No, their continued existence is a consequence of making sound business
decisions.

In your crusade against the company, however, you've probably not noticed that
the golden age of Microsoft came and went some years ago.  While I expect
Microsoft to be a major market power for some years to come, I also expect that
the very gradual decline now beginning will continue, until the company makes
some serious mistakes and dramatically loses market share.  This happens to
virtually all companies sooner or later, except very diversified and very
well-managed companies, such as General Electric.

> And when did I say that I don't?

Your intensely emotional reaction to Microsoft's perceived evil is rather
dramatically obvious in your posts.  Intel is likely to be just as guilty as
Microsoft, but you do not rant against it.  The same is true for AOL, and Apple.

> The FTC action was not a statement that Intel
> is a monopoly but rather that Intel cannot withhold
> technical specs of it's products as a way of
> demanding customers license back patents to it.

Now, why would Intel do that?  What is the value to customers of that action?

> Bill Gates spent his time in the public eye talking
> about Windows.

That was his biggest mistake.  When you become well-known and popular, you
develop lots of enemies.

> Thus his "time in the public eye" was nothing
> more than advertising.

No, it was a serious mistake made by a confirmed geek who just didn't understand
certain principles of public relations.  Now he is suffering the consequences.

> You can't be convicted unless your charged,
> and Microsoft wasn't charged with cheating
> to get where they were.

Then your claim that they were convicted is baseless.

> To argue that Microsoft was completely ethical
> throughout it's history, as you are doing, then
> once day decided to break the law and got caught,
> is extremely naieve.

No large company is completely ethical, because it is impossible to ensure the
ethical behavior of thousands of individual employees.  But painting Microsoft
or any other one company as a Great Satan is the acme of naïveté.

> Corporations were required by the Netscape license
> to pay a fee to Netscape for the browser installs.

All the more reason to install MSIE, which is free.  Not to mention that MSIE is
technically superior to Netscape.  Additionally, unlike Netscape, MSIE can be
heavily customized and branded, and this was hugely important to many companies
using or redistributing it.

> Thus when given a choce between a free Microsoft=
> supplied browser, and a for-fee Netscape browser,
> everyone used the Microsoft one.  Product dumping,
> in effect.

So where is the harm to the consumer?  A good browser that you must pay for, or
a better browser for free.  Looks like the consumer got a pretty good deal.

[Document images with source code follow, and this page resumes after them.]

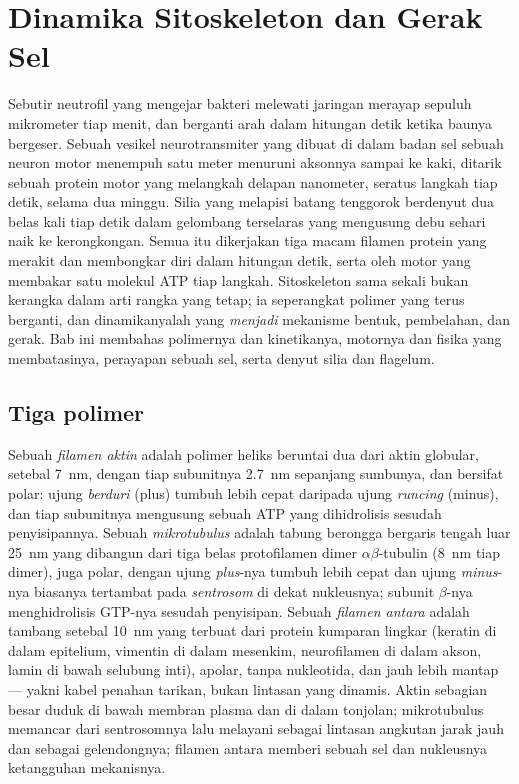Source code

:\chapter{Dinamika Sitoskeleton dan Gerak Sel}\label{ch:b3:cytoskeleton-motility}

Sebutir neutrofil yang mengejar bakteri melewati jaringan merayap sepuluh
mikrometer tiap menit, dan berganti arah dalam hitungan detik ketika baunya
bergeser. Sebuah vesikel neurotransmiter yang dibuat di dalam badan sel sebuah
neuron motor menempuh satu meter menuruni aksonnya sampai ke kaki, ditarik
sebuah protein motor yang melangkah delapan nanometer, seratus langkah tiap
detik, selama dua minggu. Silia yang melapisi batang tenggorok berdenyut dua
belas kali tiap detik dalam gelombang terselaras yang mengusung debu sehari
naik ke kerongkongan. Semua itu dikerjakan tiga macam filamen protein yang
merakit dan membongkar diri dalam hitungan detik, serta oleh motor yang
membakar satu molekul ATP tiap langkah. Sitoskeleton sama sekali bukan
kerangka dalam arti rangka yang tetap; ia seperangkat polimer yang terus
berganti, dan dinamikanyalah yang \emph{menjadi} mekanisme bentuk, pembelahan,
dan gerak. Bab ini membahas polimernya dan kinetikanya, motornya dan fisika
yang membatasinya, perayapan sebuah sel, serta denyut silia dan flagelum.

\section{Tiga polimer}

\begin{definition}\label{def:b3:cytoskeleton-motility:filaments}
%
Sebuah \emph{filamen aktin} adalah polimer heliks beruntai dua dari aktin
globular, setebal \qty{7}{nm}, dengan tiap subunitnya \qty{2.7}{nm} sepanjang
sumbunya, dan bersifat polar: ujung \emph{berduri} (plus) tumbuh lebih cepat
daripada ujung \emph{runcing} (minus), dan tiap subunitnya mengusung sebuah ATP
yang dihidrolisis sesudah penyisipannya. Sebuah \emph{mikrotubulus} adalah
tabung berongga bergaris tengah luar \qty{25}{nm} yang dibangun dari tiga belas
protofilamen dimer $\alpha\beta$-tubulin (\qty{8}{nm} tiap dimer), juga polar,
dengan ujung \emph{plus}-nya tumbuh lebih cepat dan ujung \emph{minus}-nya
biasanya tertambat pada \emph{sentrosom} di dekat nukleusnya; subunit
$\beta$-nya menghidrolisis GTP-nya sesudah penyisipan. Sebuah \emph{filamen
antara} adalah tambang setebal \qty{10}{nm} yang terbuat dari protein kumparan
lingkar (keratin di dalam epitelium, vimentin di dalam mesenkim, neurofilamen
di dalam akson, lamin di bawah selubung inti), apolar, tanpa nukleotida, dan
jauh lebih mantap --- yakni kabel penahan tarikan, bukan lintasan yang dinamis.
Aktin sebagian besar duduk di bawah membran plasma dan di dalam tonjolan;
mikrotubulus memancar dari sentrosomnya lalu melayani sebagai lintasan
angkutan jarak jauh dan sebagai gelendongnya; filamen antara memberi sebuah sel
dan nukleusnya ketangguhan mekanisnya.
\end{definition}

> I have read the court transcripts and it's shocking
> that Microsoft actually believed that the court
> would swallow some of the things they said during
> the trial.

Read the decisions, not the transcripts.

> In fact the most surprising thing about the
> entire trial was the enormous level of disrespect
> that Microsoft showed to the court.  You would
> think that they had more brains than that.

People at Microsoft are geeks for the most part.  That's what got them into this
mess in the first place.  They are good technicians, but they don't realize when
they are making enemies.  And Bill Gates was among the most clueless of the lot.
If he and his company had kept a lower profile, his competitors would have never
developed their irrational hatred of Microsoft.

> They should have been crawling on their knees
> begging for leiency - once they got it and the
> case was closed then they could run around and
> brag about how stupid the trial was.  But
> to do that beforehand was the ultimate in
> stupidity.

Over the long term, it didn't really matter, and I think Microsoft's lawyers
realized that.  Antitrust proceedings in a fast-moving field like IT tend not to
have significant effects on a company's business.  By the time a decision is
handed down, the entire industry has moved on.